Some U.S. presidential candidates have vowed to undo U.S. participation in the agreement, if elected — a move that Davenport said could prove to be difficult, if the first year of compliance goes well.
“If there are no violations and the deal is seen to be working — to be preventing Iran from moving toward a nuclear weapon — then I think it will be much more difficult for a president to justify moving out of the deal,” she said.
There is also concern about the deal on Capitol Hill. The U.S. House of Representatives voted on a measure Wednesday that would have prevented President Barack Obama from lifting some Iran-related sanctions. However, lawmakers then revoked their vote and scheduled another vote on the provision in late January.
Any U.S. move to unilaterally undercut the agreement would be viewed poorly by the other world powers involved in the agreement, said Davenport.
“If the U.S. sabotaged the deal unilaterally, I think we would be out on a limb by ourselves,” she said.

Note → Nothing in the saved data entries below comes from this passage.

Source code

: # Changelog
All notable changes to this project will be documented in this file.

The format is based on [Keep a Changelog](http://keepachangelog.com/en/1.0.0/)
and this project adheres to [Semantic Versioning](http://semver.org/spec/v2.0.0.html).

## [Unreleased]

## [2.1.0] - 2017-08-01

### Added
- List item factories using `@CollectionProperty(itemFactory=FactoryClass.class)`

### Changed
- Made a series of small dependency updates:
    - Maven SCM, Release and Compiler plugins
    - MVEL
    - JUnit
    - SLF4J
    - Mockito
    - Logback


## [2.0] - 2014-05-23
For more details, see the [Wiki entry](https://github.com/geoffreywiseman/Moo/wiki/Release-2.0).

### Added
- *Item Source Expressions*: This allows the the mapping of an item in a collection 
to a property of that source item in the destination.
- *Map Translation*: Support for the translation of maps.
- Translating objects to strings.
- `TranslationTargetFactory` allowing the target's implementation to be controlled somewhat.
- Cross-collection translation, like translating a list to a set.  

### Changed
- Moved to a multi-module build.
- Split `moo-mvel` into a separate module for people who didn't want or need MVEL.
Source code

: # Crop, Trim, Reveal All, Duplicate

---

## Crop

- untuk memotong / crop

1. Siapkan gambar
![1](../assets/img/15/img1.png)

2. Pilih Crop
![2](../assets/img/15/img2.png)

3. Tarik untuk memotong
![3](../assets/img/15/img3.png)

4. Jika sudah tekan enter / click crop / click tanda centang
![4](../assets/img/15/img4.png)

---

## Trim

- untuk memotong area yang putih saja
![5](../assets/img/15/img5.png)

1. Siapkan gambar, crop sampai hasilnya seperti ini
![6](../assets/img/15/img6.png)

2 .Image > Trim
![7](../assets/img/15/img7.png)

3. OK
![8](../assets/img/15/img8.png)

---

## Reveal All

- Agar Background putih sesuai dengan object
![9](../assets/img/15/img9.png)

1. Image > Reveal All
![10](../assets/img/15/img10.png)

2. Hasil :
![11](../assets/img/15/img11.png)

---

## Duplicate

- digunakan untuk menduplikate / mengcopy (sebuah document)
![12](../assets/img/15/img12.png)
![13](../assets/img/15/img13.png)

A senior administration official said that since October 18, Iran had shipped about 25,000 pounds of enriched nuclear material to Russia, reducing its nuclear stockpile by 98 percent and reducing its number of centrifuges by two-thirds. Those steps and others have reduced Iran’s “breakout time” for developing a nuclear weapon from two months to about a year, according to the official.
The official also said Iran had agreed to “unprecedented monitoring” of its nuclear program for years to come.
Slavin said Tehran’s compliance, in the long run, would depend on its “threat perceptions.”
“It will depend on whether there is proliferation around them, whether the Saudis try to get nuclear weapons,” she said.